Sqoop1.4.4 import incremental data from Oracle10g to Hive0.13.1 and update the master table in Hive.

Source: Internet
Author: User
Tags sqoop
Import incremental data from the basic business table in Oracle to Hive and merge it with the current full table into the latest full table. Import Oracle tables to Hive through Sqoop to simulate full scale and

Import incremental data from the basic business table in Oracle to Hive and merge it with the current full table into the latest full table.
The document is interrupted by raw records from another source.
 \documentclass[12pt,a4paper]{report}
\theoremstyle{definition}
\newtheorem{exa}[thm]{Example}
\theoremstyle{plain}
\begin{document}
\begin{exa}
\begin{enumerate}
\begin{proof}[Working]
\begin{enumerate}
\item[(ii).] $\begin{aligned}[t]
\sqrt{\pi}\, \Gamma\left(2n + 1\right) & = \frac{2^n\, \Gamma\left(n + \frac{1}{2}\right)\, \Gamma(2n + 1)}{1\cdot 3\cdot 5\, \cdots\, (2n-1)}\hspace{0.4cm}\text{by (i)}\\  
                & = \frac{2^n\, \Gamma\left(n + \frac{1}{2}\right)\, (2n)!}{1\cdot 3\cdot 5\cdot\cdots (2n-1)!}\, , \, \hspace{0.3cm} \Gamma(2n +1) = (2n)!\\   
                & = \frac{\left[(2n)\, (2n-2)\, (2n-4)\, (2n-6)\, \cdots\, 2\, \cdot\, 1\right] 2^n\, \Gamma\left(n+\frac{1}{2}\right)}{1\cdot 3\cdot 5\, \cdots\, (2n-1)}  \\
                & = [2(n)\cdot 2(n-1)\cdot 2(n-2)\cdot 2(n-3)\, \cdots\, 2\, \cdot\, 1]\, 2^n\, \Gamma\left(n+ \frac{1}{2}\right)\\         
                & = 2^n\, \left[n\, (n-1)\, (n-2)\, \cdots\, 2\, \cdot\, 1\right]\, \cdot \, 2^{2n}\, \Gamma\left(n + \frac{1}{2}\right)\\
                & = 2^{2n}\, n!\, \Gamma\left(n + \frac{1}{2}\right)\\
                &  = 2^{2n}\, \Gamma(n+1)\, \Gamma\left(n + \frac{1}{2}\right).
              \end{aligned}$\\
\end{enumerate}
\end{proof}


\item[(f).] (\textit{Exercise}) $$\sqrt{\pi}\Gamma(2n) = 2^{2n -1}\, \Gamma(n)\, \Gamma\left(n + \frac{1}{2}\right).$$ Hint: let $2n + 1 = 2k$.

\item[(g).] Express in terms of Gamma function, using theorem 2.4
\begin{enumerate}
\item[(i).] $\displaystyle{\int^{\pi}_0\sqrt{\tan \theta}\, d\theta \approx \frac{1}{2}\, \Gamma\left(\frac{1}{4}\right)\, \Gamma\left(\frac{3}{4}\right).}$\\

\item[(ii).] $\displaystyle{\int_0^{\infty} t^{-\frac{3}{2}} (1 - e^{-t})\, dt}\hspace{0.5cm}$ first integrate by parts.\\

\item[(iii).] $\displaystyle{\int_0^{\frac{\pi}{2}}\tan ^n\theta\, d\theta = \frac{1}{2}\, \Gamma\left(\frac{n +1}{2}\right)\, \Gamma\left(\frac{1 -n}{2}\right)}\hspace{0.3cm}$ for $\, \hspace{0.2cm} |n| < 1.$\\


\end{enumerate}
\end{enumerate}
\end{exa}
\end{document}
Import Oracle tables to Hive through Sqoop to simulate full scale and

Requirement

Import incremental data from the basic business table in Oracle to Hive and merge it with the current full table into the latest full table.

Design

Three tables involved:

Steps:

  • Import tables from Oracle to Hive through Sqoop to simulate full scale and incremental scale
  • Use Hive to merge "full table + incremental table" into "updated full table", covering the current full table
  • Step 1: Use Sqoop to import the tables in Oracle to Hive to simulate the full scale and incremental scale

    To simulate the scenario, a full table and an incremental table are required. Because the data source is limited, both tables are from the OMP_SERVICE in Oracle. The full table contains all the data ,, in Hive, the name is service_all, the incremental table contains some time period data, and the name is service_tmp in Hive.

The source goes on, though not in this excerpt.